Temos na sequência o manuscrito "Bioética enquanto emoção e consciência em atos e o contexto de exclusão/inclusão do humano" de autoria de Fátima Fernandes Catão e Rui Nunes. O artigo tem como objetivo refletir a Bioética a partir de categorias como a emoção e a consciência, com base na Psicologia Sócio-Histórica. Após análise de entrevistas com usuários da rede pública de Saúde e Educação, conclui-se que os participantes estão comprometidos em viver de modo humanizado e indicam a necessidade de ações sensíveis e conscientes nos serviços e na própria comunidade onde estão inseridos.

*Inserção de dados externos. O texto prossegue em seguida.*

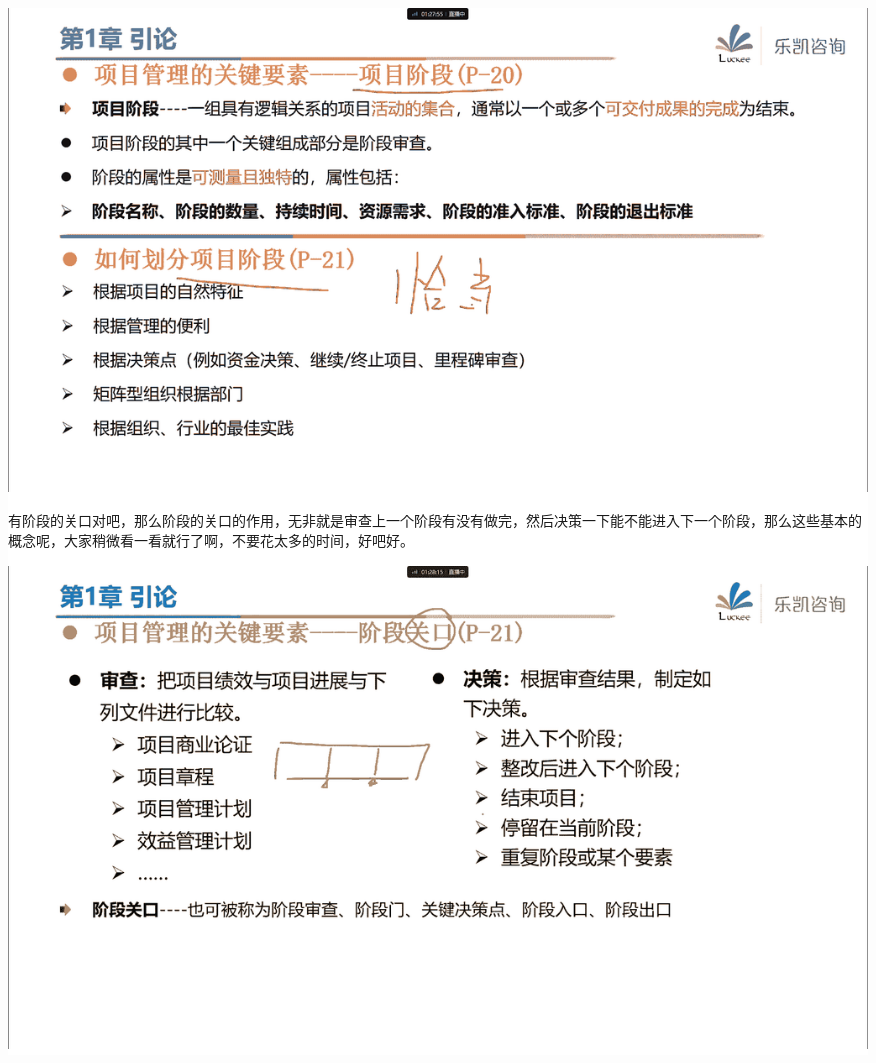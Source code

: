 ![](img/3dd41aeab573b4fbf6e4c493d63b6b96_93.png)

有阶段的关口对吧，那么阶段的关口的作用，无非就是审查上一个阶段有没有做完，然后决策一下能不能进入下一个阶段，那么这些基本的概念呢，大家稍微看一看就行了啊，不要花太多的时间，好吧好。



![](img/3dd41aeab573b4fbf6e4c493d63b6b96_95.png)
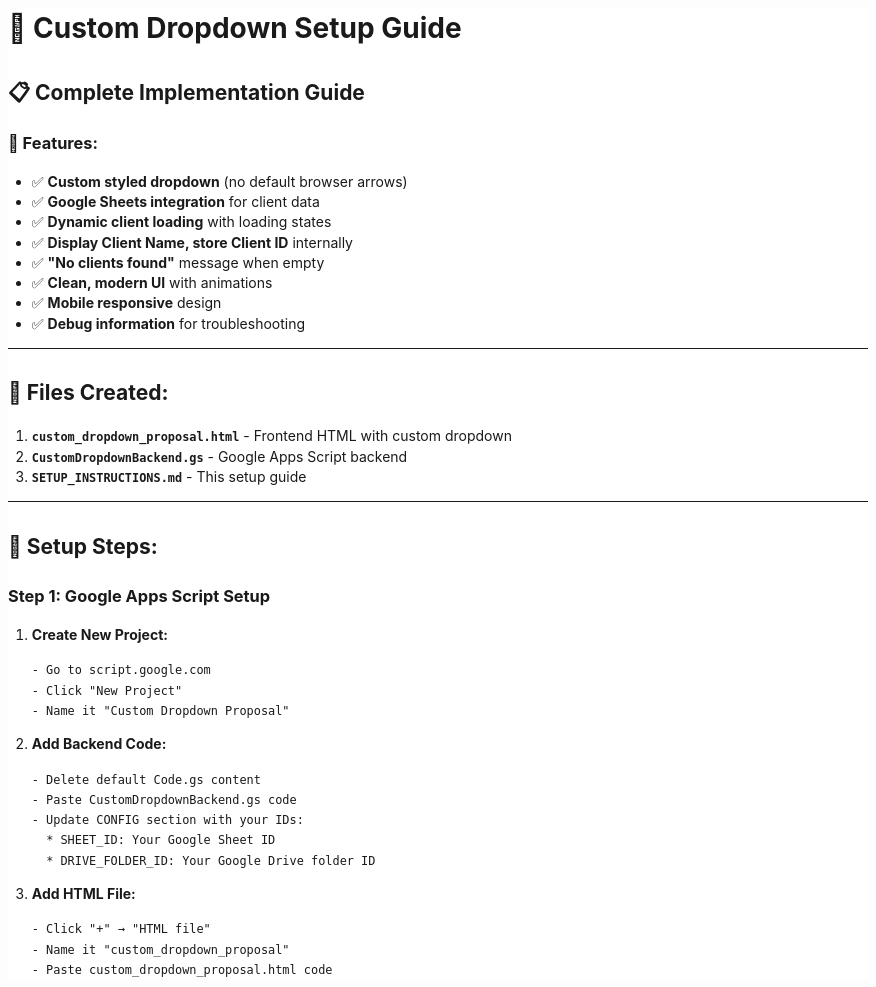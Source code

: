 # 🚀 **Custom Dropdown Setup Guide**

## 📋 **Complete Implementation Guide**

### **🎯 Features:**
- ✅ **Custom styled dropdown** (no default browser arrows)
- ✅ **Google Sheets integration** for client data
- ✅ **Dynamic client loading** with loading states
- ✅ **Display Client Name, store Client ID** internally
- ✅ **"No clients found"** message when empty
- ✅ **Clean, modern UI** with animations
- ✅ **Mobile responsive** design
- ✅ **Debug information** for troubleshooting

---

## 📁 **Files Created:**

1. **`custom_dropdown_proposal.html`** - Frontend HTML with custom dropdown
2. **`CustomDropdownBackend.gs`** - Google Apps Script backend
3. **`SETUP_INSTRUCTIONS.md`** - This setup guide

---

## 🔧 **Setup Steps:**

### **Step 1: Google Apps Script Setup**

1. **Create New Project:**
   ```
   - Go to script.google.com
   - Click "New Project"
   - Name it "Custom Dropdown Proposal"
   ```

2. **Add Backend Code:**
   ```
   - Delete default Code.gs content
   - Paste CustomDropdownBackend.gs code
   - Update CONFIG section with your IDs:
     * SHEET_ID: Your Google Sheet ID
     * DRIVE_FOLDER_ID: Your Google Drive folder ID
   ```

3. **Add HTML File:**
   ```
   - Click "+" → "HTML file"
   - Name it "custom_dropdown_proposal"
   - Paste custom_dropdown_proposal.html code
   ```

Em seguida, apresentamos o texto de Edna Maria Severino Peters Kahhale, Clea Maria Alonso da Costa e Jeferson Renato Montreozol, denominado "A clínica psicológica: da tradição alienante à potência sócio-histórica do sujeito". Este texto apresenta um instigante debate sobre um novo olhar para a clínica. Pautado pelo referencial da Psicologia Sócio-Histórica, os autores vislumbram a possibilidade de ruptura com o modelo individualizante da clínica psicológica tradicional a partir de um olhar para questões relacionadas com a problemática da alienação, comprometido com a superação deste fenômeno.

O dossiê conta, ainda, com o manuscrito intitulado "Povos Originários em Contextos de Desigualdade Social: Afetividade e Bem Viver como Modos de (Re) existência ético-política" com autoria de Maria Zelfa De Souza Feitosa e Zulmira Aurea Cruz Bomfim. Neste texto, as autoras apresentam um estudo etnográfico desenvolvido em uma comunidade indígena no interior do Ceará e refletem sobre os modos de vida e de (re) existência dos povos originários. Segundo as autoras, os resultados da pesquisa indicam que os modos de (re) existir indígena baseiam-se na noção de bem viver e está alicerçada em vínculos marcados pela afetividade, o que garante uma vida em equilíbrio com a natureza e alternativa ao modo de vida ocidental.

Por fim, temos o artigo "Governança participativa e a expansão do conceito de saúde na Experiência do Community Lab na Itália" elaborado pelos seguintes autores: Frederico Viana Machado, Alcindo Antônio Ferla, Gabriel Calazans Baptista, Maria Augusta Nicoli, Vincenza Pellegrino. Neste texto, que selou uma parceria entre pesquisadores brasileiros e italianos, os autores investigaram duas experiências do Community Lab, que como informam no manuscrito, trata-se de "um projeto de welfare participativo desenvolvido na região da Emilia Romana na Itália, que envolve movimentos sociais e comunitários e parte da estrutura do governo regional e dos governos comunais/municipalidades". As experiências foram analisadas com base no método qualitativo e etnográfico. O foco do estudo foi refletir sobre os processos de participação social inscritos no projeto citado. Conclui-se que a participação social é fundamental para qualificar as políticas públicas na área da Saúde pública e mesmo para alcançar uma noção ampliada de Saúde. Para aprofundar as experiências de participação social - como mostram os casos estudados - é necessário que haja intencionalidade política e estrutura pública.

Com esta coletânea de textos, esperamos contribuir para reflexão de questões importantes que caracterizam a realidade brasileira, com um olhar contextualizado do fazer científico e profissional da Psicologia.